Blue Laws: Selected and Uncollected Poems, 1995–2015
Kevin Young has a new collection called Blue Laws, culled from 10 ten previously published books of poetry, with new “bonus tracks” as he calls them. The prolific poet is also a musician, spoken-word performer, and professor of creative writing at Emory University. Along with receiving many prestigious poetry awards, Young’s The Grey Album: On the Blackness of Blackness was a finalist for the National Book Critics Circle Award for Criticism.
Obviously care was put into arranging the bulk of his previous poems for Blue Laws, a lucid retrospective of literary poetic range and vital social consciousness. The title references the old Blue Laws that were in place prohibiting the sale of alcohol on Sundays, for instance; but Young exposes the much more draconian implications for black Americans.
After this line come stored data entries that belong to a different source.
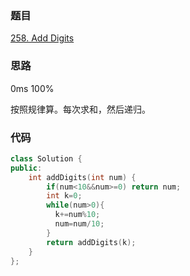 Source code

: ### 题目
[258. Add Digits](https://leetcode-cn.com/problems/add-digits/submissions/)
### 思路
0ms 100%

按照规律算。每次求和，然后递归。

### 代码
```c++
class Solution {
public:
    int addDigits(int num) {
        if(num<10&&num>=0) return num;
        int k=0;
        while(num>0){
          k+=num%10;
          num=num/10;
        }
        return addDigits(k);
    }
};
```
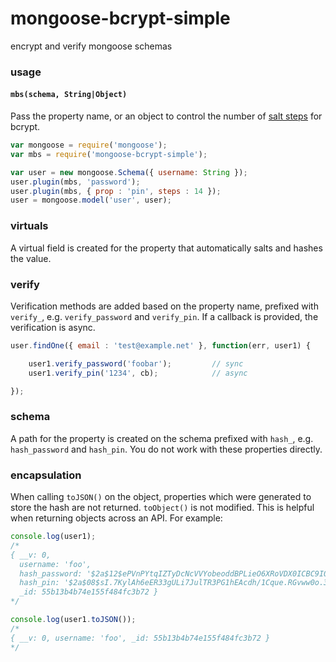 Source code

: # mongoose-bcrypt-simple

encrypt and verify mongoose schemas


### usage

#### `mbs(schema, String|Object)`

Pass the property name, or an object to control the number of [salt steps](https://www.npmjs.com/package/bcrypt#api) for bcrypt.

```javascript
var mongoose = require('mongoose');
var mbs = require('mongoose-bcrypt-simple');

var user = new mongoose.Schema({ username: String });
user.plugin(mbs, 'password');
user.plugin(mbs, { prop : 'pin', steps : 14 });
user = mongoose.model('user', user);
```

### virtuals

A virtual field is created for the property that automatically salts and hashes the value.

### verify

Verification methods are added based on the property name, prefixed with `verify_`, e.g. `verify_password` and `verify_pin`. If a callback is provided, the verification is async.

```javascript
user.findOne({ email : 'test@example.net' }, function(err, user1) {

    user1.verify_password('foobar');         // sync
    user1.verify_pin('1234', cb);            // async

});
```

### schema

A path for the property is created on the schema prefixed with `hash_`, e.g. `hash_password` and `hash_pin`. You do not work with these properties directly.

### encapsulation

When calling `toJSON()` on the object, properties which were generated to store the hash are not returned. `toObject()` is not modified. This is helpful when returning objects across an API. For example:

```javascript
console.log(user1);
/*
{ __v: 0,
  username: 'foo',
  hash_password: '$2a$12$ePVnPYtqIZTyDcNcVVYobeoddBPLieO6XRoVDX0ICBC9I0i369nWO',
  hash_pin: '$2a$08$sI.7KylAh6eER33gULi7JulTR3PG1hEAcdh/1Cque.RGvww0o.32K',
  _id: 55b13b4b74e155f484fc3b72 }
*/
```

```javascript
console.log(user1.toJSON());
/*
{ __v: 0, username: 'foo', _id: 55b13b4b74e155f484fc3b72 }
*/
```
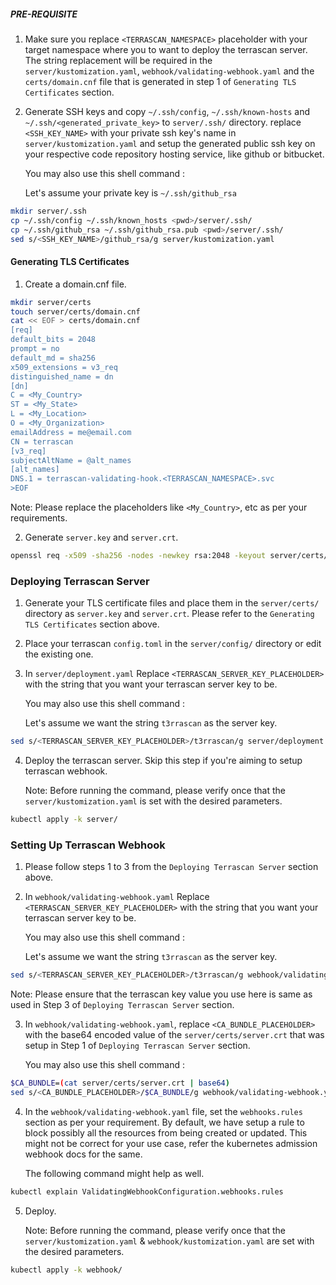 ##### PRE-REQUISITE

1. Make sure you replace `<TERRASCAN_NAMESPACE>` placeholder with your target namespace where you to want to deploy the
terrascan server. The string replacement will be required in the `server/kustomization.yaml`,  `webhook/validating-webhook.yaml`
and the `certs/domain.cnf` file that is generated in step 1 of `Generating TLS Certificates` section.


2. Generate SSH keys and copy `~/.ssh/config`, `~/.ssh/known-hosts` and `~/.ssh/<generated_private_key>` to `server/.ssh/` directory.
   replace `<SSH_KEY_NAME>` with your private ssh key's name in `server/kustomization.yaml` and setup the generated public ssh key on
   your respective code repository hosting service, like github or bitbucket.

   You may also use this shell command :

   Let's assume your private key is `~/.ssh/github_rsa`

  ```bash
  mkdir server/.ssh
  cp ~/.ssh/config ~/.ssh/known_hosts <pwd>/server/.ssh/
  cp ~/.ssh/github_rsa ~/.ssh/github_rsa.pub <pwd>/server/.ssh/
  sed s/<SSH_KEY_NAME>/github_rsa/g server/kustomization.yaml
  ```

#### Generating TLS Certificates

1. Create a domain.cnf file.

  ```bash
  mkdir server/certs
  touch server/certs/domain.cnf
  cat << EOF > certs/domain.cnf
  [req]
  default_bits = 2048
  prompt = no
  default_md = sha256
  x509_extensions = v3_req
  distinguished_name = dn
  [dn]
  C = <My_Country>
  ST = <My_State>
  L = <My_Location>
  O = <My_Organization>
  emailAddress = me@email.com
  CN = terrascan
  [v3_req]
  subjectAltName = @alt_names
  [alt_names]
  DNS.1 = terrascan-validating-hook.<TERRASCAN_NAMESPACE>.svc
  >EOF
  ```

  Note: Please replace the placeholders like `<My_Country>`, etc as per your requirements.

2. Generate `server.key` and `server.crt`.

  ```bash
  openssl req -x509 -sha256 -nodes -newkey rsa:2048 -keyout server/certs/server.key -out server/certs/server.crt -config server/certs/domain.cnf
  ```

### Deploying Terrascan Server

1. Generate your TLS certificate files and place them in the `server/certs/` directory as `server.key` and `server.crt`.
   Please refer to the `Generating TLS Certificates` section above.

2. Place your terrascan `config.toml` in the `server/config/` directory or edit the existing one.

3. In `server/deployment.yaml` Replace `<TERRASCAN_SERVER_KEY_PLACEHOLDER>` with the string that
   you want your terrascan server key to be.

   You may also use this shell command :

   Let's assume we want the string `t3rrascan` as the server key.

  ```bash
  sed s/<TERRASCAN_SERVER_KEY_PLACEHOLDER>/t3rrascan/g server/deployment.yaml
  ```

4. Deploy the terrascan server. Skip this step if you're aiming to setup terrascan webhook.

   Note: Before running the command, please verify once that the `server/kustomization.yaml` is set with the desired parameters.

  ```bash
  kubectl apply -k server/
  ```

### Setting Up Terrascan Webhook

1. Please follow steps 1 to 3 from the `Deploying Terrascan Server` section above.

2. In `webhook/validating-webhook.yaml` Replace `<TERRASCAN_SERVER_KEY_PLACEHOLDER>` with the string that
   you want your terrascan server key to be.

   You may also use this shell command :

   Let's assume we want the string `t3rrascan` as the server key.

  ```bash
  sed s/<TERRASCAN_SERVER_KEY_PLACEHOLDER>/t3rrascan/g webhook/validating-webhook.yaml
  ```

  Note: Please ensure that the terrascan key value you use here is same as used
  in Step 3 of `Deploying Terrascan Server` section.

3. In `webhook/validating-webhook.yaml`, replace `<CA_BUNDLE_PLACEHOLDER>` with the base64 encoded value of the
   `server/certs/server.crt` that was setup in Step 1 of `Deploying Terrascan Server` section.

   You may also use this shell command :

  ```bash
  $CA_BUNDLE=(cat server/certs/server.crt | base64)
  sed s/<CA_BUNDLE_PLACEHOLDER>/$CA_BUNDLE/g webhook/validating-webhook.yaml
  ```
4. In the `webhook/validating-webhook.yaml` file, set the `webhooks.rules` section as per your requirement. By default,
   we have setup a rule to block possibly all the resources from being created or updated. This might not be correct for
   your use case, refer the kubernetes admission webhook docs for the same.

   The following command might help as well.
  ```bash
  kubectl explain ValidatingWebhookConfiguration.webhooks.rules
  ```

5. Deploy.

   Note: Before running the command, please verify once that the `server/kustomization.yaml` & `webhook/kustomization.yaml`
         are set with the desired parameters.

  ```bash
  kubectl apply -k webhook/
  ```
The title also refers to blues music, its significance as an American art form and its resonance with black culture and American musical history. Young explores blues legends and its musicality as it informs his poetry, employing the poetic version of the essential “blue note” in that lives in jazz music. Indeed, there is intoxicating music laced through the poems of Blue Laws. Young is innovative with both lyrical form and abstract fusion. He also brings a gallery of portraits of musical giants from Miles Davis, Billie Holiday, and iconic literary figures from the Harlem Renaissance
In selections from Jelly Roll Young time-travels to early 20th century America with its transient affairs, dance joints, rail-hoppers, street buskers, the raw, mythic invocations of creative genius, and the birth of the blues through the voice of Robert Johnson, with earthy realism in such blues portraits as “Body Bag.”
The guitar/has no God/that is why/I picked it./or it me-throat/I can throttle-/a broken bottle held against the neck/til it whines-/a belly/to strum/thunder from-/a murmur or holler/no church knows . . .
In contrast, Young’s wry vignettes from Black Maria (rhymes with pariah) slang for police wagon or hearse has pulp-fiction snark in such poems as “The Set-Up,” “The Speakeasy,” “The Hush,” “The Boss,” “The Suspects,” and “The Alias,” with imagery is as intoxicating as a slug of rotgut from a flask.
In selections from To Repel Ghosts: The Remix—sung by the author—is a panorama of portraits of Jean Michel Basquiat—and those in his world including Andy Warhol, Grace Jones, and Keith Haring—that conjures the mystique of 80s Bohemian life in New York with a generation of disaffected poets, writers, and musicians among the art glamour, drugs, poverty, stardom, and pervasive human tragedy.
Unique journalistic clarity teems through Young’s bio-history Ardency: A Chronicle of the Amistad Rebel in which he creates the voices of characters who bear witness to the black holocaust from slave trading on the oceans by Europeans to the legacies of Jim Crow. It is searing verse, achieved through Young’s indelible artistic craft and imagination.
This sterling collection reminds that poetry need not be arcane, subject to academic fashions, or remote from popular culture. Blue Laws should be studied, enjoyed, and placed on the shelf next to Langston Hughes, Sonia Sanchez, Federico Garcia Lorca, Audre Lorde, Charles Wright, John Ashbery, and a other relevant contemporary masters.